Dataset entries
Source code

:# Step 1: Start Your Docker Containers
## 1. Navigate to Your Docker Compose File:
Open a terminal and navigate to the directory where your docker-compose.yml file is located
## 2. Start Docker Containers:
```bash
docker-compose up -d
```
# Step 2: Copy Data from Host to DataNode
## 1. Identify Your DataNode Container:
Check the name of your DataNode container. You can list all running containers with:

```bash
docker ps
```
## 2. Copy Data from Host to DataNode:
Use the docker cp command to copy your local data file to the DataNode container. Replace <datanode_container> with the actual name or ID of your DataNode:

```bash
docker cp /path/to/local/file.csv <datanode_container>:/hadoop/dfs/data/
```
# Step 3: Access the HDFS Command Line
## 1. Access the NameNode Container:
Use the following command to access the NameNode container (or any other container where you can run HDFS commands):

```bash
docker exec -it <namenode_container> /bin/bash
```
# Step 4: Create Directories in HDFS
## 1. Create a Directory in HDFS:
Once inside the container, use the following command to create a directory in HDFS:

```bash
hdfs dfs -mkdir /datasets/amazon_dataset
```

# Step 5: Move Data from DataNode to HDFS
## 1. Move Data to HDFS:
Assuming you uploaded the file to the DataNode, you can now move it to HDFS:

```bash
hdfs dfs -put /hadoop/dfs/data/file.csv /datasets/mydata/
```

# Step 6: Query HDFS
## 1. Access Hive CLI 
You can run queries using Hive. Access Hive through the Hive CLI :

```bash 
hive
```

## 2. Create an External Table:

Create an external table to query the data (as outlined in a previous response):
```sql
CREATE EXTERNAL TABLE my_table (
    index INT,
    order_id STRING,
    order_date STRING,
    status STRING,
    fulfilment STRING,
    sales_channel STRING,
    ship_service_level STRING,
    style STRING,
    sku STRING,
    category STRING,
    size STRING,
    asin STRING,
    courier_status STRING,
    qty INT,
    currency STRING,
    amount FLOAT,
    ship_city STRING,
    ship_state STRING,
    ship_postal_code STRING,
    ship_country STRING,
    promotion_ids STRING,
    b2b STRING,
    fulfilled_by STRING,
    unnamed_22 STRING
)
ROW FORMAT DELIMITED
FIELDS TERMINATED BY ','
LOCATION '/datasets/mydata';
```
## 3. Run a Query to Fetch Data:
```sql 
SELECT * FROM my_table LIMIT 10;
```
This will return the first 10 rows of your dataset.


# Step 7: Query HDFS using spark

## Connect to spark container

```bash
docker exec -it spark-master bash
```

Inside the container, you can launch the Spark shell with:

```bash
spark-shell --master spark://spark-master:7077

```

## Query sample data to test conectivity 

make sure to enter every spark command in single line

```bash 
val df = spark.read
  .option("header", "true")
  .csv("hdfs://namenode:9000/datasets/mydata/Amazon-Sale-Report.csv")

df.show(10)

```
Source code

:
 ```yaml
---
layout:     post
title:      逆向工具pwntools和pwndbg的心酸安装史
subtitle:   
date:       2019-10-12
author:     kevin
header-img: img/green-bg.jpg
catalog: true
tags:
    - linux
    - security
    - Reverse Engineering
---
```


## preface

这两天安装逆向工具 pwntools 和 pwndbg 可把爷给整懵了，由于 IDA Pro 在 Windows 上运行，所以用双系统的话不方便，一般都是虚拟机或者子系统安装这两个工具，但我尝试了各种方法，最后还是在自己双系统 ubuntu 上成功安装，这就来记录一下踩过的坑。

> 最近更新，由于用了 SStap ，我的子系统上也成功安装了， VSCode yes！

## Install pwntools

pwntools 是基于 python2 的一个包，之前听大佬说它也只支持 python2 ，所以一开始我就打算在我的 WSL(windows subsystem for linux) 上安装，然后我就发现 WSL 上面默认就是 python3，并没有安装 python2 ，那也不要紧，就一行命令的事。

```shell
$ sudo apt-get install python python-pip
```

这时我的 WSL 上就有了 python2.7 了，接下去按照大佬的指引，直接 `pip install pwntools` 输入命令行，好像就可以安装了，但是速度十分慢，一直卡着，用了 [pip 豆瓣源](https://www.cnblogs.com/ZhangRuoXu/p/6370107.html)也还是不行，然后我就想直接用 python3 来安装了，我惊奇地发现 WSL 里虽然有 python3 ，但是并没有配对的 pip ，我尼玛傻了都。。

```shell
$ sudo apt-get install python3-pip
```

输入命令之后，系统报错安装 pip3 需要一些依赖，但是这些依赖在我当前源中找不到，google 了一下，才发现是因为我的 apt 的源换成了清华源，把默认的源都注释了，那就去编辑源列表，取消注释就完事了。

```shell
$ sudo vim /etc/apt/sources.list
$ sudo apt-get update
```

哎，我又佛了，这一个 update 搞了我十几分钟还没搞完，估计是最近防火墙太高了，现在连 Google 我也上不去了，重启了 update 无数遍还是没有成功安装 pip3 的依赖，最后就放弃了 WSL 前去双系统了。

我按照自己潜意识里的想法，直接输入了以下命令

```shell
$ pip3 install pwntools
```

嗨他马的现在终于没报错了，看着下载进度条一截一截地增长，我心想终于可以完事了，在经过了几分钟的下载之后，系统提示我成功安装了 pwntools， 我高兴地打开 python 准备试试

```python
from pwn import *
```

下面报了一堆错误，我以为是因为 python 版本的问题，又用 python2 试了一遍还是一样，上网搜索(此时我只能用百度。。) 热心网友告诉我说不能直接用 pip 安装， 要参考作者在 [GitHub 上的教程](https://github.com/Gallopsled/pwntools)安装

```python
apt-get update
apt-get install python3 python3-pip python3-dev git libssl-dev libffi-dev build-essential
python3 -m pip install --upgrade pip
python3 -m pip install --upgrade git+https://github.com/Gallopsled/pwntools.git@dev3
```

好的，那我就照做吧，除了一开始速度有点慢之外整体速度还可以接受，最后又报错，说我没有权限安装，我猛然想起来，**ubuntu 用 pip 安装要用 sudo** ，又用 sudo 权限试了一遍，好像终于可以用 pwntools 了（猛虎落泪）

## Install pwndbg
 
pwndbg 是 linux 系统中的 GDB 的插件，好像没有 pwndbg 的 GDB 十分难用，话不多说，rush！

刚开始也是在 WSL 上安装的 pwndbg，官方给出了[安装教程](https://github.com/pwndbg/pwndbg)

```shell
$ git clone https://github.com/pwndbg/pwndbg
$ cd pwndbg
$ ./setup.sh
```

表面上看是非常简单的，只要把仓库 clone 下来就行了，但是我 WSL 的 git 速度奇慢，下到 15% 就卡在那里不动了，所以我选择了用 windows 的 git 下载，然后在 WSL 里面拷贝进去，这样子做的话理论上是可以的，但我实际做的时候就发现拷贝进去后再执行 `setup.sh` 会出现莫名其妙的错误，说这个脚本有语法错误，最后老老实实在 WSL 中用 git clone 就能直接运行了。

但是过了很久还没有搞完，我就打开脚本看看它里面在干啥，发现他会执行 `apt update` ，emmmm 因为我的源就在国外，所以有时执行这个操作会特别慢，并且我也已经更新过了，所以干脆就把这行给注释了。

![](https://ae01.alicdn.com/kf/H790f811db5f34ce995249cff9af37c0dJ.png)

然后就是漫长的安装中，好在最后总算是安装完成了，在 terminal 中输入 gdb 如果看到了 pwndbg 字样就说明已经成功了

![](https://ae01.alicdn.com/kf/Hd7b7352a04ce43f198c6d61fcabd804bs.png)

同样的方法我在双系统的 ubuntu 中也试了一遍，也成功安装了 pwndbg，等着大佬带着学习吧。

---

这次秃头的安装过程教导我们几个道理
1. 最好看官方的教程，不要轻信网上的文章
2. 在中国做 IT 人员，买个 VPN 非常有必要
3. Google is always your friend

» **WORK ORDER**:
Once the lines of the entries containing the word "where" have been counted, report the number alone.

» **REPLY TO THE EXERCISE**:
2